(Rendered images with source text)
BEGIN

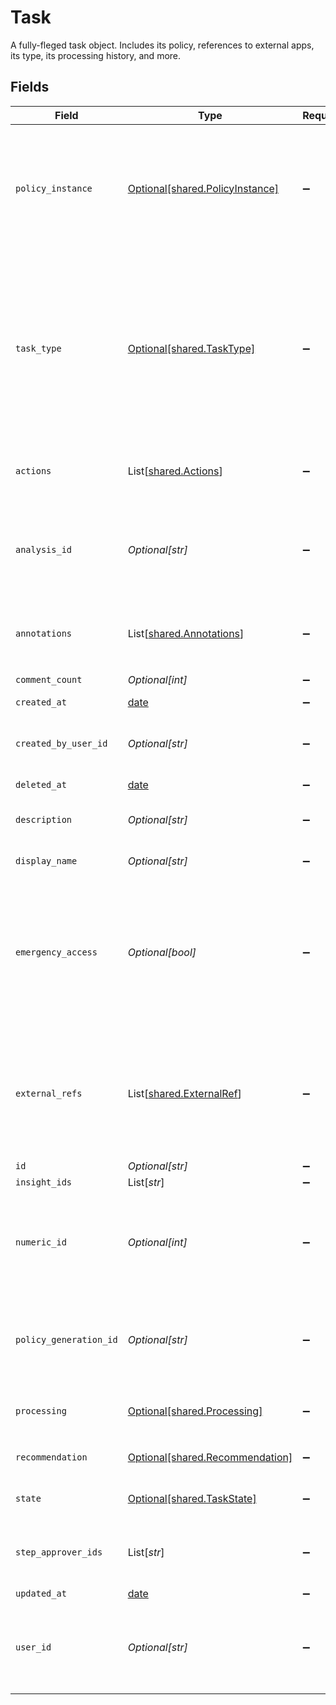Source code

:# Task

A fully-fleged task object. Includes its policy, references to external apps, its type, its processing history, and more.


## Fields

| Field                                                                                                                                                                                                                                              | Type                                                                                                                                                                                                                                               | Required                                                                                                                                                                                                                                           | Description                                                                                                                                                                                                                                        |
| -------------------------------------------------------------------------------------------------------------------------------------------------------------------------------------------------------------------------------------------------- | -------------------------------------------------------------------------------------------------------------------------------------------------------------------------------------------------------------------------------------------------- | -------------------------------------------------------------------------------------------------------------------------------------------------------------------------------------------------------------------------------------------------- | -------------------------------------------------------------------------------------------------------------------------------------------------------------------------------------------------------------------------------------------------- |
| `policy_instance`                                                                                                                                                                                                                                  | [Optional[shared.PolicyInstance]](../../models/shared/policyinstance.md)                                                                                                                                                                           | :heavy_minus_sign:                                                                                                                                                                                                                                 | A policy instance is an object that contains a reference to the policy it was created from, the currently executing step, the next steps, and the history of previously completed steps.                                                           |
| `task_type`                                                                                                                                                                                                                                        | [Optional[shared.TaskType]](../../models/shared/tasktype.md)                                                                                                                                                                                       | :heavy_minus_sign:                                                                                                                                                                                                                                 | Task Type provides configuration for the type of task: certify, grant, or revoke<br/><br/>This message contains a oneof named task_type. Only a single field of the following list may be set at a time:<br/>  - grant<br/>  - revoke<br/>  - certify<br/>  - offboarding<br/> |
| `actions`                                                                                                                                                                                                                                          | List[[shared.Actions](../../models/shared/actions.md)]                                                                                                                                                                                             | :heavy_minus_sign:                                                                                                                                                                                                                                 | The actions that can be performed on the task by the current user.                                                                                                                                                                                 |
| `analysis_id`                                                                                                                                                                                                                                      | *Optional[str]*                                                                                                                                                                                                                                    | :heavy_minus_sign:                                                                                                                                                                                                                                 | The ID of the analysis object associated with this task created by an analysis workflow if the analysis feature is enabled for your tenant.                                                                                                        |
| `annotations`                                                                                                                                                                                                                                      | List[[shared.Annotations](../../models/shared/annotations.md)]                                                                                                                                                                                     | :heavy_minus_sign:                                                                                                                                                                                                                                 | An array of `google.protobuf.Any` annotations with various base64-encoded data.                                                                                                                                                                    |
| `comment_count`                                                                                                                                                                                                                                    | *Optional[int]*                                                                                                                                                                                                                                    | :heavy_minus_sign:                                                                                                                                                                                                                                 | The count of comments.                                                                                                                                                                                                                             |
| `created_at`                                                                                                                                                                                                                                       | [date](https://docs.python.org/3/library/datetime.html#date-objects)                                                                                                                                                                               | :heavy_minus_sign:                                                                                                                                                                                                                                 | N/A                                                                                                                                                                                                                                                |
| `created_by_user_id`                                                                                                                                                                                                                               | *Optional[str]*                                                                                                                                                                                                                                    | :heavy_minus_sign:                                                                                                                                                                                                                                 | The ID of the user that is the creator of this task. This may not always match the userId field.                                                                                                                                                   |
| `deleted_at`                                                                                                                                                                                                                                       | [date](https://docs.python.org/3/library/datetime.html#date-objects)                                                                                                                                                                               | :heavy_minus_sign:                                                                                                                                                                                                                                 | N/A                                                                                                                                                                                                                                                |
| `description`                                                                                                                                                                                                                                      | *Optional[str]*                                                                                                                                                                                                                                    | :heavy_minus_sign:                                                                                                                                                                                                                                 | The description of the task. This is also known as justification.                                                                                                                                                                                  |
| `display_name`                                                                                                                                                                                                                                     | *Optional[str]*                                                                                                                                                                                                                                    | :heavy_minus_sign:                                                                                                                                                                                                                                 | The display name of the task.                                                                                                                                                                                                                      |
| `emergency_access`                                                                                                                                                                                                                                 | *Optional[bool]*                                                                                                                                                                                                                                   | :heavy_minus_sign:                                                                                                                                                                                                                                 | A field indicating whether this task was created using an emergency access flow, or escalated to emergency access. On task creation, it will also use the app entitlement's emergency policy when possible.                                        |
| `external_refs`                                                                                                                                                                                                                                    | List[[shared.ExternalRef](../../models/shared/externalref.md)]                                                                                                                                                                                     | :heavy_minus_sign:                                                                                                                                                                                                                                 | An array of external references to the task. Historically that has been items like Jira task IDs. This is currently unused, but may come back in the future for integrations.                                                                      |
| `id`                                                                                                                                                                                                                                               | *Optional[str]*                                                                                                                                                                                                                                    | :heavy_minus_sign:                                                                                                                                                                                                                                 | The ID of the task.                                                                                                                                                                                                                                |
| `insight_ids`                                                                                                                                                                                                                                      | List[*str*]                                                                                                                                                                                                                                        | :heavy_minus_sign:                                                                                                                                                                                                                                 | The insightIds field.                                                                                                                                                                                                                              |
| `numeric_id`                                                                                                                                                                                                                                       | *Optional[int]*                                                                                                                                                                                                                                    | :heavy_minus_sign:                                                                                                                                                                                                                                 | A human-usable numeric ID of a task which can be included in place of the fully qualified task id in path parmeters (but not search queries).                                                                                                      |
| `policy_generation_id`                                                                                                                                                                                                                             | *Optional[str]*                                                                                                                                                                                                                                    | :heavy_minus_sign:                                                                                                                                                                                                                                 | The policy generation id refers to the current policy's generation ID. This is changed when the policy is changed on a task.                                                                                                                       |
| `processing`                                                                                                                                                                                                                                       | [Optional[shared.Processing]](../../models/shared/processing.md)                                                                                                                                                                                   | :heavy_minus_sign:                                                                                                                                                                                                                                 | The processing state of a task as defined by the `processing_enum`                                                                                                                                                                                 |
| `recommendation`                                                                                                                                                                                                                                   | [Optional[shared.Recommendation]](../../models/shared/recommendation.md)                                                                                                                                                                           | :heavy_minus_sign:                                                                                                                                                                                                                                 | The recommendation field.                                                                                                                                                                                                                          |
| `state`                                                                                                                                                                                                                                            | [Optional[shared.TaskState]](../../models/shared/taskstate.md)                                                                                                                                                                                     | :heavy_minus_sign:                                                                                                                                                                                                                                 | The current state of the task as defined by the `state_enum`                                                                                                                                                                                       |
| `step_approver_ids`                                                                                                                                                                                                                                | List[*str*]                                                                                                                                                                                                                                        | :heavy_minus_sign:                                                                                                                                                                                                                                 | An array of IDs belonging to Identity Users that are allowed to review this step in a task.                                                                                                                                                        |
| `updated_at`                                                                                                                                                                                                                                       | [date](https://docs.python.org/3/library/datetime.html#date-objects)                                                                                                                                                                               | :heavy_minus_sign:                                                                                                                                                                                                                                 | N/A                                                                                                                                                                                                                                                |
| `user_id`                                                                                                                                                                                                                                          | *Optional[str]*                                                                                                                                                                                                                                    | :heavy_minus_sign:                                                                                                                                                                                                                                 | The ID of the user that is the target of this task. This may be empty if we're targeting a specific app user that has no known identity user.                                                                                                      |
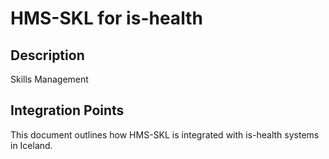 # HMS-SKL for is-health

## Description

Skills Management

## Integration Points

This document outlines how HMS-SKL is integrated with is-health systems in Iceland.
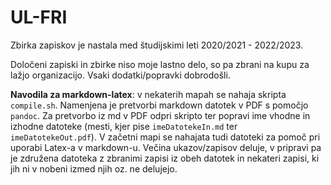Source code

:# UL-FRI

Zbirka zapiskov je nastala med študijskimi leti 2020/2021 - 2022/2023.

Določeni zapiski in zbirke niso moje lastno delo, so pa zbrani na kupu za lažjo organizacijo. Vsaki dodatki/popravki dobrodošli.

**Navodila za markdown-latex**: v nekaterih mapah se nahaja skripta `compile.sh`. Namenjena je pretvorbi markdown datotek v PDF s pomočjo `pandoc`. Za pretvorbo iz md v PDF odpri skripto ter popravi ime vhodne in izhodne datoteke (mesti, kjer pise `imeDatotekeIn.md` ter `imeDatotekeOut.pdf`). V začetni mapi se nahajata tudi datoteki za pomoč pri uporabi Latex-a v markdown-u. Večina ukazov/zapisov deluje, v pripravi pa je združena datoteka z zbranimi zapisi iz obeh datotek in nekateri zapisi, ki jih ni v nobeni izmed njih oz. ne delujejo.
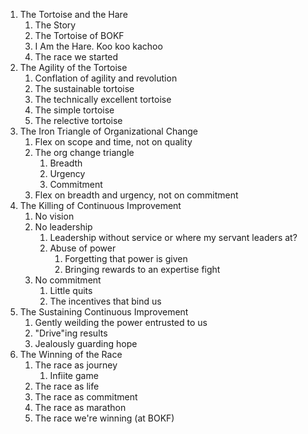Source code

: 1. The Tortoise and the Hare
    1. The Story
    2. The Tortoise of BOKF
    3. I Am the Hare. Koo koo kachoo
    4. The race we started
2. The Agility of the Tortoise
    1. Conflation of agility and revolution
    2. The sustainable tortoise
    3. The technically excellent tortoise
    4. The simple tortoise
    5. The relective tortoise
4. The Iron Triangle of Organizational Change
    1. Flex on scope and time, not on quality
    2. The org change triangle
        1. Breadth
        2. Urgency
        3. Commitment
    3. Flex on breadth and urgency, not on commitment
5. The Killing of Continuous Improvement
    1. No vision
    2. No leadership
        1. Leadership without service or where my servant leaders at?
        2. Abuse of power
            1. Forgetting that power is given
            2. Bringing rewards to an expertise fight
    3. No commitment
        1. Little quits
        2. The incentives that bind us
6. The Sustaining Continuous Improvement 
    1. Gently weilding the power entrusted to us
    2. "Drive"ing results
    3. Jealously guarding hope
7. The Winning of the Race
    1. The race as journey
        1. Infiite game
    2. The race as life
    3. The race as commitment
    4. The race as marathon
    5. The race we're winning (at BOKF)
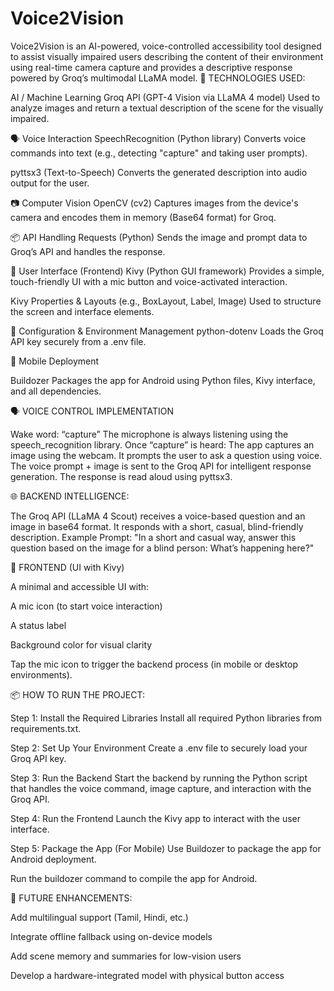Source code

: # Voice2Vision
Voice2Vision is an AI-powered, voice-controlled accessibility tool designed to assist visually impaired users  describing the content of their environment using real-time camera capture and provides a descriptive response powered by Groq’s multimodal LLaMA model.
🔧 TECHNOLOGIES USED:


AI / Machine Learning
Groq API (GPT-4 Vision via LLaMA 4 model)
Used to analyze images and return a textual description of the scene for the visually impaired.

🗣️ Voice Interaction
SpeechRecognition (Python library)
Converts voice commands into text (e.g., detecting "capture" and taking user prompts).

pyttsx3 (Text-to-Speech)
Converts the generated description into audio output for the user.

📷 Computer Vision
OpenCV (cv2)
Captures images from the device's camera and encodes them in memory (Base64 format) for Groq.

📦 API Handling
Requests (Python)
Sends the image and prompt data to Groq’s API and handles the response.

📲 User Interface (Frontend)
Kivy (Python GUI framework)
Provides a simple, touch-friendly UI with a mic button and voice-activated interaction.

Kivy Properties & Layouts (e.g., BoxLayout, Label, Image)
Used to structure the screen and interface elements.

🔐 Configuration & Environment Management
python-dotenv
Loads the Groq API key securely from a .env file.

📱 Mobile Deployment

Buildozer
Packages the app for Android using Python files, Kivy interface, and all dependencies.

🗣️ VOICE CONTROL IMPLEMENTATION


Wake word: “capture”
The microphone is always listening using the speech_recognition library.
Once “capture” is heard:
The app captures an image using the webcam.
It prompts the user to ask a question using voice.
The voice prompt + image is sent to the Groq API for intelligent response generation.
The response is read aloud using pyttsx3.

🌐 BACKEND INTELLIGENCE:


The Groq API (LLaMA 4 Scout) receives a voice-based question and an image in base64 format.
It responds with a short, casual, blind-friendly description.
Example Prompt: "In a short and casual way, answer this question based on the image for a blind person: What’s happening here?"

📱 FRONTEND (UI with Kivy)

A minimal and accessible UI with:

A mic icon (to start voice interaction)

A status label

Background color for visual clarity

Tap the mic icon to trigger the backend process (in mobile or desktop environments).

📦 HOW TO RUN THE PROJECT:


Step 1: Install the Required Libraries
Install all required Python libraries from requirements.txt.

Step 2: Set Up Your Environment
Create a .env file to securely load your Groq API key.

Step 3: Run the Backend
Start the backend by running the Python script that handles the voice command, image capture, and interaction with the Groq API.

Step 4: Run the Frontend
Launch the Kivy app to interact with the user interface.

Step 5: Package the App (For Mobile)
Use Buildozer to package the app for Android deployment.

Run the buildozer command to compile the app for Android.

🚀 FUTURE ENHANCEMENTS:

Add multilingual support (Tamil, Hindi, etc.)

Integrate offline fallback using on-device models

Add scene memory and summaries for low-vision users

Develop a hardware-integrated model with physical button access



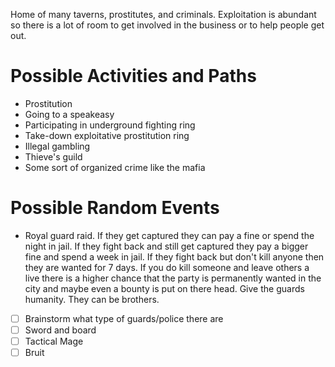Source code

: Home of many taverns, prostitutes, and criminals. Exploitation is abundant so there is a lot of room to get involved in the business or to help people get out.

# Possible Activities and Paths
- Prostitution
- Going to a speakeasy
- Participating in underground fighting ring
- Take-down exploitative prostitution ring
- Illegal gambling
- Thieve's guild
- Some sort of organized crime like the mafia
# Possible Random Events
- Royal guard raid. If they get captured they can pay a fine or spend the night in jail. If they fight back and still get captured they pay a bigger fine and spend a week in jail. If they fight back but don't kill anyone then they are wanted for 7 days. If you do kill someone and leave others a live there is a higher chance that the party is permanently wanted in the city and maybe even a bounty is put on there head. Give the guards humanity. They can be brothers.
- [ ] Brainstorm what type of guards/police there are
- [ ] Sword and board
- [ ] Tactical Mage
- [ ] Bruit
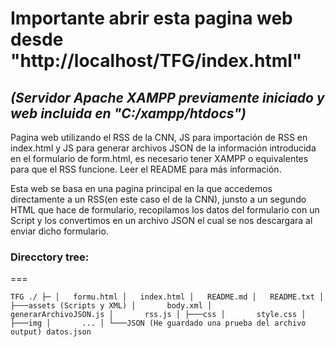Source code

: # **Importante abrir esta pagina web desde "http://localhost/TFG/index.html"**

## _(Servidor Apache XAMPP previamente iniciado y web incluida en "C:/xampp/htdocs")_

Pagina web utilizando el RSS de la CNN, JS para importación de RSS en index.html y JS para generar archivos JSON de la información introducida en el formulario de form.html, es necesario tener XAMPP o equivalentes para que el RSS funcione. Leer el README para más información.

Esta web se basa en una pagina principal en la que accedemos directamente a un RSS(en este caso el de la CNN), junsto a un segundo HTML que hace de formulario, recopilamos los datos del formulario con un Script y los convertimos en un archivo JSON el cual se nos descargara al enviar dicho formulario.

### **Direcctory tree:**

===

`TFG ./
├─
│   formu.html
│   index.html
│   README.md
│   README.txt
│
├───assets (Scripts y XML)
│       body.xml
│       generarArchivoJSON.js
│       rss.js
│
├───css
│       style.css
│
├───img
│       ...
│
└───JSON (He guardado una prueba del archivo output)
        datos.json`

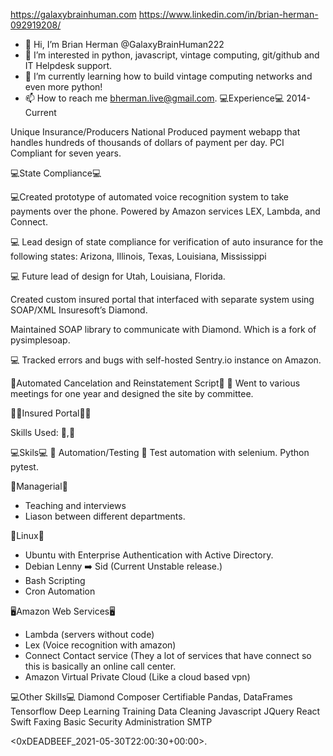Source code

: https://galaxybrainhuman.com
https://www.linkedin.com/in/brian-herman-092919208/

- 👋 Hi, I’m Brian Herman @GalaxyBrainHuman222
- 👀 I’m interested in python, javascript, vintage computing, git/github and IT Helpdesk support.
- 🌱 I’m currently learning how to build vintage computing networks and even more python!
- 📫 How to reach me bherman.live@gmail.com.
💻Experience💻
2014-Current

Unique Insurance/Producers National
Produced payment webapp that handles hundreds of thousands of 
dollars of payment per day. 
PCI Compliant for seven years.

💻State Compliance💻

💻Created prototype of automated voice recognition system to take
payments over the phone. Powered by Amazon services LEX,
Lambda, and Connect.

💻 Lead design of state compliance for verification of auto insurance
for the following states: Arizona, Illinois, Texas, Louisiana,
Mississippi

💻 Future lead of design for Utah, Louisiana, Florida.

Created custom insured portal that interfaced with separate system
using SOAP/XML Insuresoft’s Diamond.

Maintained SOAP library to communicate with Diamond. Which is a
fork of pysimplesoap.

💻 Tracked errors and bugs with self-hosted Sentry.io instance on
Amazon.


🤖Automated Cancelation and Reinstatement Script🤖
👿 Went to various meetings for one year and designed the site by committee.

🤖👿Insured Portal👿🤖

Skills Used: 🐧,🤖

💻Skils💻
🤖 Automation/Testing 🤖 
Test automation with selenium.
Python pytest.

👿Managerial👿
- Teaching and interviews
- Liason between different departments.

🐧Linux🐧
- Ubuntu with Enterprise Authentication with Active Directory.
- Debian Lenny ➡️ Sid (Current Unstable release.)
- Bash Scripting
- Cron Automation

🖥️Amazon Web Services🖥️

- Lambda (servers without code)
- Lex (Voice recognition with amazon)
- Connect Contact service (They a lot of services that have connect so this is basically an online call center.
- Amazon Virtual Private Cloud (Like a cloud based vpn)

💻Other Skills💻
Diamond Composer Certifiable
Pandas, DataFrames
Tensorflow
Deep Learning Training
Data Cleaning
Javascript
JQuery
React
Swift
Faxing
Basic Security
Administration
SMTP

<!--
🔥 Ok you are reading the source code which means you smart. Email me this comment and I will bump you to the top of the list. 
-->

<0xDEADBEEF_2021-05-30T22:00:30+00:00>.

END

Assigned task: Give again, exactly as written above, every line from the one holding "4. The race we started" to the one holding "pyttsx3 (Text-to-Speech)", with both ends kept and the pictures left out.

Exercise answer:
    4. The race we started
2. The Agility of the Tortoise
    1. Conflation of agility and revolution
    2. The sustainable tortoise
    3. The technically excellent tortoise
    4. The simple tortoise
    5. The relective tortoise
4. The Iron Triangle of Organizational Change
    1. Flex on scope and time, not on quality
    2. The org change triangle
        1. Breadth
        2. Urgency
        3. Commitment
    3. Flex on breadth and urgency, not on commitment
5. The Killing of Continuous Improvement
    1. No vision
    2. No leadership
        1. Leadership without service or where my servant leaders at?
        2. Abuse of power
            1. Forgetting that power is given
            2. Bringing rewards to an expertise fight
    3. No commitment
        1. Little quits
        2. The incentives that bind us
6. The Sustaining Continuous Improvement 
    1. Gently weilding the power entrusted to us
    2. "Drive"ing results
    3. Jealously guarding hope
7. The Winning of the Race
    1. The race as journey
        1. Infiite game
    2. The race as life
    3. The race as commitment
    4. The race as marathon
    5. The race we're winning (at BOKF)
Source code

: # Voice2Vision
Voice2Vision is an AI-powered, voice-controlled accessibility tool designed to assist visually impaired users  describing the content of their environment using real-time camera capture and provides a descriptive response powered by Groq’s multimodal LLaMA model.
🔧 TECHNOLOGIES USED:


AI / Machine Learning
Groq API (GPT-4 Vision via LLaMA 4 model)
Used to analyze images and return a textual description of the scene for the visually impaired.

🗣️ Voice Interaction
SpeechRecognition (Python library)
Converts voice commands into text (e.g., detecting "capture" and taking user prompts).

pyttsx3 (Text-to-Speech)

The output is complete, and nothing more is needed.